This will make a small crock-pot full. If you want to fill a larger crock-pot, double or triple the recipe :)
What you'll need:
- A rotisserie chicken (shortcut)
- Small can of Hunts Roasted Garlic tomato sauce (not paste).
- Instant rice, 1 cup
- Butter, 2 tablespoons (I use Land O'Lakes whipped, natural)
- Salt--pinch to 1/2 teaspoon
- Black pepper--pinch
- Chopped 1/2 bell pepper
- Chopped 1/2 onion
- 2 cups of water
- Crock-pot lined with a crock-pot liner
- 1-2 teaspoons of Taco seasoning.
All you have to do is:
- Turn your crock-pot on high and let it heat up while you are getting things together.
- Put the tomato sauce, water, butter and seasonings into the crock-pot and stir.

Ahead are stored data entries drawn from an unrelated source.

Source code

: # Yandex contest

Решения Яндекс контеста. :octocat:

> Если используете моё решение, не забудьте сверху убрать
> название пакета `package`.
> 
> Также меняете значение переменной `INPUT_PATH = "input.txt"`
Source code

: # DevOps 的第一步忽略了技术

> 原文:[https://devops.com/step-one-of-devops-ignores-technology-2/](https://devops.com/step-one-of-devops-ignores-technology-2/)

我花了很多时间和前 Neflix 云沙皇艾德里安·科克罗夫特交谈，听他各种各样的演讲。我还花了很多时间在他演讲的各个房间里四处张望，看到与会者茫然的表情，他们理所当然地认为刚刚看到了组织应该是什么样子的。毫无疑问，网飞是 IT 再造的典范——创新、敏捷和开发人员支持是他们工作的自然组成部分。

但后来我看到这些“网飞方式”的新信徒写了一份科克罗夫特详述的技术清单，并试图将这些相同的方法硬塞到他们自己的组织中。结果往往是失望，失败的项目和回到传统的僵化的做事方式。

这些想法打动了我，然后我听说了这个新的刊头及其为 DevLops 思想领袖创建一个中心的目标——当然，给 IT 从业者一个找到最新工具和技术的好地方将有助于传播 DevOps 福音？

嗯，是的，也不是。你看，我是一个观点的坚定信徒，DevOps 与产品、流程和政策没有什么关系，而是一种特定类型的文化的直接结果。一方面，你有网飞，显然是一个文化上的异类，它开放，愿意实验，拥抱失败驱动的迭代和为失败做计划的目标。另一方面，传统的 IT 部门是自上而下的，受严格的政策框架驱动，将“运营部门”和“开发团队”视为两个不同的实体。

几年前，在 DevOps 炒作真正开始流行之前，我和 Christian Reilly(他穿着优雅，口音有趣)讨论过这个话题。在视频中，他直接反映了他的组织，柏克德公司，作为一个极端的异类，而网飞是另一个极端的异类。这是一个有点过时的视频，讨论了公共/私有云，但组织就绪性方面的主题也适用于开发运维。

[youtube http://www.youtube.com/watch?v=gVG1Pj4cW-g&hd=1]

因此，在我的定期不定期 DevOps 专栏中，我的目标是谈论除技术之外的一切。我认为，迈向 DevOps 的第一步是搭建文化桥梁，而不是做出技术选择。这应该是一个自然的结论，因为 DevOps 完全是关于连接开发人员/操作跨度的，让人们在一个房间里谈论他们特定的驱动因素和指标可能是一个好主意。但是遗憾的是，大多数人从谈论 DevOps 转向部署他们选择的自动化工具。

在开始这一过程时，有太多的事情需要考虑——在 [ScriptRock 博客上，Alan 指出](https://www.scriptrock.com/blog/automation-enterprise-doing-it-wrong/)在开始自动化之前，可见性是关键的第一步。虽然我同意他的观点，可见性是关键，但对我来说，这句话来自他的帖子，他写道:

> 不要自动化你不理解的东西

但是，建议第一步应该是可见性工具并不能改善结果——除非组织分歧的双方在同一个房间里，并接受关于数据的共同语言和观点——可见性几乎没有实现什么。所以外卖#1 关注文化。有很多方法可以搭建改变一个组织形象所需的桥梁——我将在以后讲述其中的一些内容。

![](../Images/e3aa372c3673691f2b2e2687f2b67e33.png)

- Chop your peppers and onions and put them in the crock-pot raw/uncooked
- Let this cook for about an hour so the flavors can marry and the peppers & onions can soften.
- Using a clean spoon, dip out a little bit to taste it. It's good isn't it? Need more salt? Pepper? ...add it, now.
- Add in the instant rice, lightly stir and replace the lid.
- Cut up about 1 cup of rotisserie chicken. I cut up the breasts and saved the rest to make something else with. Add it to the crock-pot and close the lid.
- Let it cook for 10-15 minutes longer. You can unplug the crock-pot, if you want to.
- Transfer the meal to a serving dish or serve from the crock-pot.
- Garnish with guacamole, sour cream, shredded cheese or any toppings that you like. Serve a warm tortilla on the side :) Enjoy!
- I kept this simple for serving a variety of people. You can spice it up or add more vegetables, if you'd like.
- This is really great with sauteed mushrooms added right at the end--when it's done. Cook them separately in a pan and just mix them in when the Arroz con Pollo is ready.
- I'm just a girl who likes Mexican food & I created this recipe from my imagination--I like it :) I'd love to read/see your recipes, too--especially, Mexican recipes!! yum!!